If your child is young, they will see their paediatric cardiologist regularly. When they get older, they will need adult care. Your child's cardiologist will be able to tell you what to expect in terms of visits and how to transition to adult cardiology care when the time comes.

How often will your child need to be evaluated?

If it was a simple condition and treatment was effective, for example, your child may need just infrequent visits to a cardiologist, either the one who initially provided treatment or a cardiologist in your community. Your child's cardiologist will be able to tell you what to expect. A more high-risk defect will need more regular visits to the cardiologist.

What kind of care do adults with congenital heart disease need?
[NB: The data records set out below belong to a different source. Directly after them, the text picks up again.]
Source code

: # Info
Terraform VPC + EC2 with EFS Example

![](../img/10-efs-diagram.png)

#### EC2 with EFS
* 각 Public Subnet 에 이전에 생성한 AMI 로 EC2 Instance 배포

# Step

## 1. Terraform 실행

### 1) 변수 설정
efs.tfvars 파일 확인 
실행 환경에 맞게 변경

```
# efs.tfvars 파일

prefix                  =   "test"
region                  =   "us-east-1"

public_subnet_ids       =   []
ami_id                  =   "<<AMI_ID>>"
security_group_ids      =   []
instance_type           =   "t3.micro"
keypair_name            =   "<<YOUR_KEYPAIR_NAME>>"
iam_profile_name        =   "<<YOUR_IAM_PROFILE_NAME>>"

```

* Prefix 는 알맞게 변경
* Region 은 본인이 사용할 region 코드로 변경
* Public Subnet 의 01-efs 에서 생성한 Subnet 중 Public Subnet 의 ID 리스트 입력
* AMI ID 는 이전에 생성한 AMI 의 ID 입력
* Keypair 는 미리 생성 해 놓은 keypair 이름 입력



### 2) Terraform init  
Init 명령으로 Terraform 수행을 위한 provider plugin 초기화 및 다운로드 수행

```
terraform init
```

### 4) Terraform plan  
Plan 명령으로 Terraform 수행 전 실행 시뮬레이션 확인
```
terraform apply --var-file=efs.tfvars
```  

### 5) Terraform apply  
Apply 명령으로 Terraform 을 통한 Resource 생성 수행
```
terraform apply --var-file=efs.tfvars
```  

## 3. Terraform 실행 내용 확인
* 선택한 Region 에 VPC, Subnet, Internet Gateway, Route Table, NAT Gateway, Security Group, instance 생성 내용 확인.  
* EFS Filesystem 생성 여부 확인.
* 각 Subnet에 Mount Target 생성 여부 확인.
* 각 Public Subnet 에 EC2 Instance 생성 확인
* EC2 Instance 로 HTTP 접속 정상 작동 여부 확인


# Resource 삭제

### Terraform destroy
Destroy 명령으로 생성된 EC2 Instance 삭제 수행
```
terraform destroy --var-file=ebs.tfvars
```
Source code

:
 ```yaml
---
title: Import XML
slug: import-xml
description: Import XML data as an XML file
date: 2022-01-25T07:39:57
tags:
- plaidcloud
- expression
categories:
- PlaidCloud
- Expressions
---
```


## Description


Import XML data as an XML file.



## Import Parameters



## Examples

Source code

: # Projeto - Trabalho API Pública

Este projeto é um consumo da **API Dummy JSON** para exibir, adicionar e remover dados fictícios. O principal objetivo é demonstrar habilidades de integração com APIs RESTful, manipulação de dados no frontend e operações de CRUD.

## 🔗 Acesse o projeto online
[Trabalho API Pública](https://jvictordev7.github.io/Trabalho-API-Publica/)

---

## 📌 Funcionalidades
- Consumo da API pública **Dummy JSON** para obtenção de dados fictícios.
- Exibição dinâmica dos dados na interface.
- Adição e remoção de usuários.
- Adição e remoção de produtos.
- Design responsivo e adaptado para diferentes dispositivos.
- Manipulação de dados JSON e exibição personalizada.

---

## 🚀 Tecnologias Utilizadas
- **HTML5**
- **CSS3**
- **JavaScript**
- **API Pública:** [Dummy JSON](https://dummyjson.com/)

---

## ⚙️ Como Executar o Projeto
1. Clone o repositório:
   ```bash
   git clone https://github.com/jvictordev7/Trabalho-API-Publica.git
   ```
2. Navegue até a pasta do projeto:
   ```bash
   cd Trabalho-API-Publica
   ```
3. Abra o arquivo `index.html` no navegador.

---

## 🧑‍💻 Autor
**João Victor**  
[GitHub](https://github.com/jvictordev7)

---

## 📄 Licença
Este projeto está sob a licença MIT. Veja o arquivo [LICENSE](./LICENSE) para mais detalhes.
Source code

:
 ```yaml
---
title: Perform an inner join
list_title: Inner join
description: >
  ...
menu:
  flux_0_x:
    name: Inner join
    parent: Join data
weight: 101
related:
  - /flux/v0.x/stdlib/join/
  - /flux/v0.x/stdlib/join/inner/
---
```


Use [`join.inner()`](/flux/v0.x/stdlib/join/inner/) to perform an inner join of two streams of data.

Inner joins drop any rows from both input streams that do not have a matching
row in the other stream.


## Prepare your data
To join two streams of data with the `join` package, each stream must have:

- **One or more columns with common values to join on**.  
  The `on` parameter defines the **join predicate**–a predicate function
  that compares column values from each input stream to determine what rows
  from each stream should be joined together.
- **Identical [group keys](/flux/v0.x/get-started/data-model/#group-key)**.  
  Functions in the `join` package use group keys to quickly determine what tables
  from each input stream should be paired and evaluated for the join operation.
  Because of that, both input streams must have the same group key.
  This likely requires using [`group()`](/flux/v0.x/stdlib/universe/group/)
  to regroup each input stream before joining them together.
Adults (those over 18) who were diagnosed later in life with congenital heart disease and children diagnosed early who are now adults will need specialized, long-term care. These people are commonly referred to, in the medical world, as adults with congenital heart disease. They have unique needs that are best dealt with not in standard cardiology practices but specialized clinics that are continually developing expertise in how to deal with these individuals.

How often do adults need to be evaluated?

Generally speaking, about half of adult congenital heart disease patients will need to be seen every 12 to 24 months by a cardiologist with specific congenital heart disease experience at a regional congenital heart disease centre because of the risk of serious complications.

Should your child still see a family doctor?

Yes, your child should continue to see your family doctor or paediatrician for typical ailments and to ensure overall health by way of regular check-ups. It's important to follow a proper care routine and see the doctor regularly. Be sure they know the details of your child's heart condition.

During this time, your child will likely still continue to regularly see the paediatric cardiologist or, if older, a cardiologist who specializes in adults with congenital heart disease.

What about seeing other specialists?

As your child gets older and has other issues to deal with, they should consult the appropriate health care professionals, such as a dermatologist for concerns about acne. Again, you or your child should be sure to alert them to your child's heart condition.

What about the dentist?

Dental problems such as cavities, abscesses, or periodontal disease can increase the risk of infective endocarditis (inflammation of the heart caused by infection). Your child needs regular dental care to reduce the risk of these problems.

Antibiotics may be recommended before certain dental procedures, depending on your child's diagnosis.

What about non-cardiac surgery?

If your child needs surgery at some point for a condition unrelated to their heart condition, it's critical that all the health care professionals involved are aware of his congenital heart disease. Generally speaking, these children face a slightly higher risk from surgery. Particular care needs to be taken with children with cyanosis, arrhythmias, and pulmonary hypertension. The main concern is unstable blood pressure.

Your child's cardiologist is in the best position to speak to the surgeon and anaesthesiologist and identify any potential adverse effects from the surgery. Having this information on hand will enable the treating physician to decide whether surgery is the best approach, and if so, how any potential risks can be minimized. The same is true for surgery that is not medically necessary but that the patient would like to have (elective surgery). In some cases, certain drugs your child may be taking may need to be discontinued until after surgery. These drugs include blood thinners and furosemide.